O ex-policial militar Kleverton Pinheiro de Oliveira, conhecido como Kel Ferreti, foi detido em Maceió durante a Operação Trapaça, acusado de chefiar uma rede que enganava apostadores em esquemas de rifas e sorteios ilegais. A ação da Polícia Civil apreendeu joias, celulares e dinheiro em espécie.
Nas redes sociais, Kel Ferreti ostentava carros de luxo, viagens internacionais e uma Ferrari, afirmando ensinar lucrativas “técnicas” de apostas online. “A galera não ganha dinheiro na internet por falta de conhecimento”, dizia ele aos seguidores. Em áudios obtidos pela investigação, o ex-PM admitia a ilegalidade do negócio: “Rifa é ilegal mesmo, por isso falo ação”.

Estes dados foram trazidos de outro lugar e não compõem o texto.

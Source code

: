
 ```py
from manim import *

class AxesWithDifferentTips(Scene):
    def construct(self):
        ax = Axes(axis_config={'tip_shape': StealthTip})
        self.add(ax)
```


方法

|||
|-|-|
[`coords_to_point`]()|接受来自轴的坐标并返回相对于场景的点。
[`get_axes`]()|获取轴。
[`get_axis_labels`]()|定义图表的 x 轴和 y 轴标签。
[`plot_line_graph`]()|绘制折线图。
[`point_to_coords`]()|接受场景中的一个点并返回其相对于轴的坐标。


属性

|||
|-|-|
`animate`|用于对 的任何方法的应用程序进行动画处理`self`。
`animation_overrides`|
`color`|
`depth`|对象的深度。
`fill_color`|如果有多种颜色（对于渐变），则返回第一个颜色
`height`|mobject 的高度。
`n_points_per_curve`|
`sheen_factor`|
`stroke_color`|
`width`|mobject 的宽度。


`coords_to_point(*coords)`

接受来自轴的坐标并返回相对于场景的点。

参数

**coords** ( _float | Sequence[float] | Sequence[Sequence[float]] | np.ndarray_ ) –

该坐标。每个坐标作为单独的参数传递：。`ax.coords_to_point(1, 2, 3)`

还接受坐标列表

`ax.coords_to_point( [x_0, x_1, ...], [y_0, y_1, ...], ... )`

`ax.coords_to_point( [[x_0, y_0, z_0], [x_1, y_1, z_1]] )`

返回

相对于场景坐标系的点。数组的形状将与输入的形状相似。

O Ministério Público de Alagoas apura fraude em rifas manipuladas para premiar apenas bilhetes pré-selecionados, enquanto milhares de participantes perdiam economias inteiras. Em um mês, Ferreti chegou a faturar R$ 400 mil com cursos não regulamentados, mas as autoridades afirmam que os valores vinham das apostas ilícitas.

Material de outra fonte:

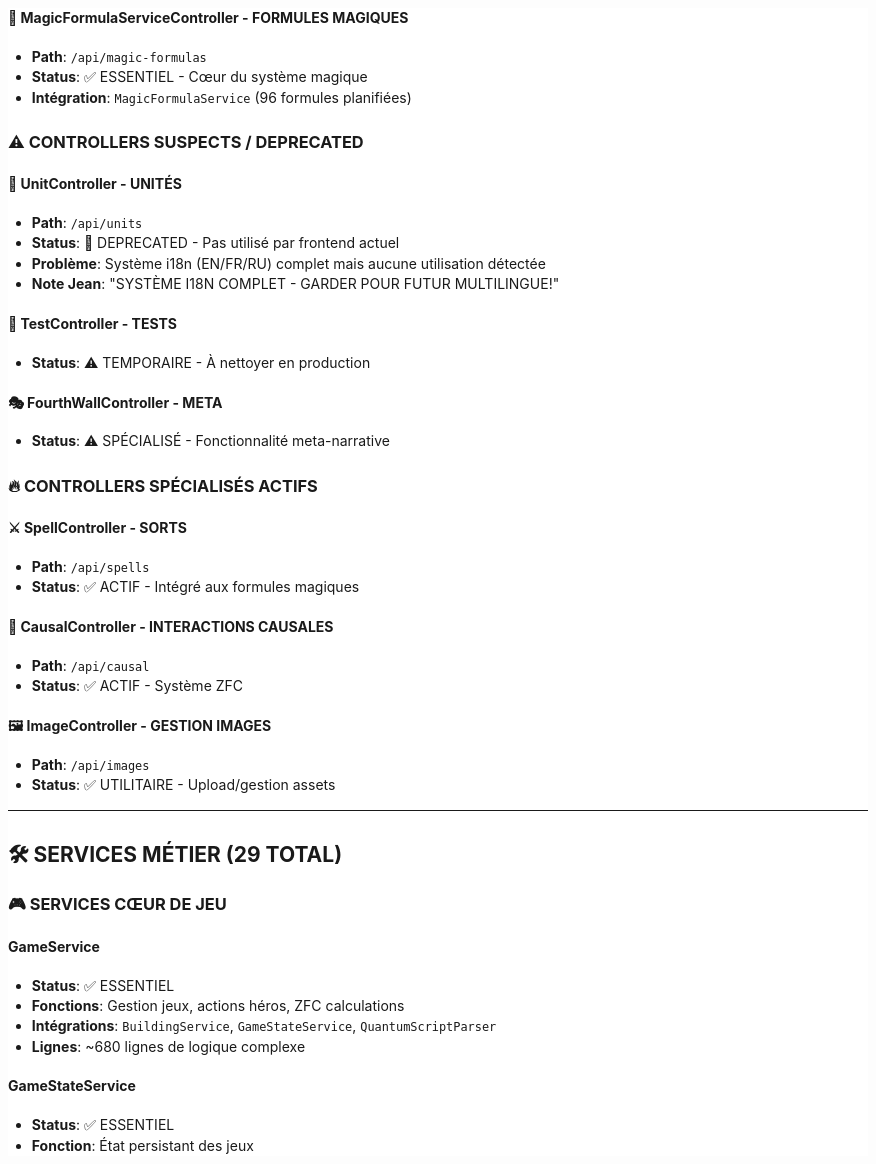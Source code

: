 #### 🔮 **MagicFormulaServiceController** - FORMULES MAGIQUES
- **Path**: `/api/magic-formulas`
- **Status**: ✅ ESSENTIEL - Cœur du système magique
- **Intégration**: `MagicFormulaService` (96 formules planifiées)

### ⚠️ CONTROLLERS SUSPECTS / DEPRECATED

#### 👤 **UnitController** - UNITÉS
- **Path**: `/api/units`
- **Status**: 🚨 DEPRECATED - Pas utilisé par frontend actuel
- **Problème**: Système i18n (EN/FR/RU) complet mais aucune utilisation détectée
- **Note Jean**: "SYSTÈME I18N COMPLET - GARDER POUR FUTUR MULTILINGUE!"

#### 🧪 **TestController** - TESTS
- **Status**: ⚠️ TEMPORAIRE - À nettoyer en production

#### 🎭 **FourthWallController** - META
- **Status**: ⚠️ SPÉCIALISÉ - Fonctionnalité meta-narrative

### 🔥 CONTROLLERS SPÉCIALISÉS ACTIFS

#### ⚔️ **SpellController** - SORTS
- **Path**: `/api/spells`
- **Status**: ✅ ACTIF - Intégré aux formules magiques

#### 🎯 **CausalController** - INTERACTIONS CAUSALES
- **Path**: `/api/causal`
- **Status**: ✅ ACTIF - Système ZFC

#### 🖼️ **ImageController** - GESTION IMAGES
- **Path**: `/api/images`
- **Status**: ✅ UTILITAIRE - Upload/gestion assets

---

## 🛠️ SERVICES MÉTIER (29 TOTAL)

### 🎮 SERVICES CŒUR DE JEU

#### **GameService** 
- **Status**: ✅ ESSENTIEL
- **Fonctions**: Gestion jeux, actions héros, ZFC calculations
- **Intégrations**: `BuildingService`, `GameStateService`, `QuantumScriptParser`
- **Lignes**: ~680 lignes de logique complexe

#### **GameStateService**
- **Status**: ✅ ESSENTIEL  
- **Fonction**: État persistant des jeux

Para dar credibilidade ao golpe, o guru digital recrutava influenciadores como Laís Oliveira, com mais de 5 milhões de seguidores. Segundo o MP, ela recebeu quase R$ 1 milhão entre janeiro e abril de 2024, e o marido embolsou R$ 456 mil. Ambos foram presos em dezembro, mas liberados dias depois.

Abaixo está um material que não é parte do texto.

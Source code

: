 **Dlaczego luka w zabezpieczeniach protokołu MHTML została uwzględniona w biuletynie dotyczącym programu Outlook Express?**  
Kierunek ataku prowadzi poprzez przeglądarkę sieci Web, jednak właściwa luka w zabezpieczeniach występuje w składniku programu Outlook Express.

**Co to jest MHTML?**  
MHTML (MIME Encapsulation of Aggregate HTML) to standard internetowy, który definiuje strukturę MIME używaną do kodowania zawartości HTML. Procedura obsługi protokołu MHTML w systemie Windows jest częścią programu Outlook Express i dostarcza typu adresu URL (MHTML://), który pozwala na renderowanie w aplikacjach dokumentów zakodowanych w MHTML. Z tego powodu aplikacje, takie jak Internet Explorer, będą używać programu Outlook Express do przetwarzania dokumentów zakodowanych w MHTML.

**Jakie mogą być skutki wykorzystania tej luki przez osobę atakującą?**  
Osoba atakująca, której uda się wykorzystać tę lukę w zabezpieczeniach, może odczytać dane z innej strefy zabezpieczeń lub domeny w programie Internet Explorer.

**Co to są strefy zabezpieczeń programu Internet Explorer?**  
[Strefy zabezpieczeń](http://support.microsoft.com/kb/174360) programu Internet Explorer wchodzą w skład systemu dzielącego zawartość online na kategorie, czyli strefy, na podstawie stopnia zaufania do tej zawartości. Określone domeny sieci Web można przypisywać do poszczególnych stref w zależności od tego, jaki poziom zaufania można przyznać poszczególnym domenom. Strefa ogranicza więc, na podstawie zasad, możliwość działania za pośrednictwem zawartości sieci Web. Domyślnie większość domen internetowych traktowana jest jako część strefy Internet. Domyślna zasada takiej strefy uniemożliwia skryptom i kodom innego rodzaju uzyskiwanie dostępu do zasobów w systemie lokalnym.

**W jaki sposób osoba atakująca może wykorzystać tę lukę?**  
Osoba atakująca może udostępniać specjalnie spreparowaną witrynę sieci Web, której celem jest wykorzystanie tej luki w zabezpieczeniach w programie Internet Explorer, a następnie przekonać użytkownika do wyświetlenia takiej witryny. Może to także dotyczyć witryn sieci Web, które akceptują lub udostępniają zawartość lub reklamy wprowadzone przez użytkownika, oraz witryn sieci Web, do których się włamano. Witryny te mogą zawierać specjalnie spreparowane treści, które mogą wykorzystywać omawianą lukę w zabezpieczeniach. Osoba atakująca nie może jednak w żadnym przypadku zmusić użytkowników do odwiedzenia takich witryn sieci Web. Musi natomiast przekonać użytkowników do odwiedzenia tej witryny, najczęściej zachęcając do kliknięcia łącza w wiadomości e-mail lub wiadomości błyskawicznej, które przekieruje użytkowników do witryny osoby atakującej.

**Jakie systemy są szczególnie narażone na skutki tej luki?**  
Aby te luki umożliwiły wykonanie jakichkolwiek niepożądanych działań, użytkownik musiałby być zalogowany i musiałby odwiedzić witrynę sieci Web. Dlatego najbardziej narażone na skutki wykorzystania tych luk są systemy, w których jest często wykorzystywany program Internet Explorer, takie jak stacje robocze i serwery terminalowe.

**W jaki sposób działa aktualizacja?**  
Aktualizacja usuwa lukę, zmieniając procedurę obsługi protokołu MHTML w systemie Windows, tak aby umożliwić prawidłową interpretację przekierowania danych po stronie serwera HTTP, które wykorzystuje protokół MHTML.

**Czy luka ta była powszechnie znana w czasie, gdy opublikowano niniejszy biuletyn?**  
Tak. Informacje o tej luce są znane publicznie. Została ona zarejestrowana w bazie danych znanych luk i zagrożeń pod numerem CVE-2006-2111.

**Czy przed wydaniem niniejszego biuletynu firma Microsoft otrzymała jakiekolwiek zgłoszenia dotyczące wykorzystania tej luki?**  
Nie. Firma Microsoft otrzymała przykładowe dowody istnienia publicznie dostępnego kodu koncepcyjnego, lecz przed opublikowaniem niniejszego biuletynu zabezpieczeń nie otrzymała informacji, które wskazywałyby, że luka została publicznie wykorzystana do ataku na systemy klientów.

Expulso da Polícia Militar em 2023, Kel Ferreti cumpria pena domiciliar de oito anos por estupro, monitorado por tornozeleira eletrônica. A vítima do esquema de apostas vive sob medida protetiva e acionou o botão de pânico três vezes após a liberdade do ex-PM.
Apesar da investigação em curso, Ferreti mantém perfis ativos nas redes sociais com autorização judicial para frequentar bares e praias. Sua defesa nega que ele seja proprietário de plataformas de apostas, alegando que atuava apenas como publicitário.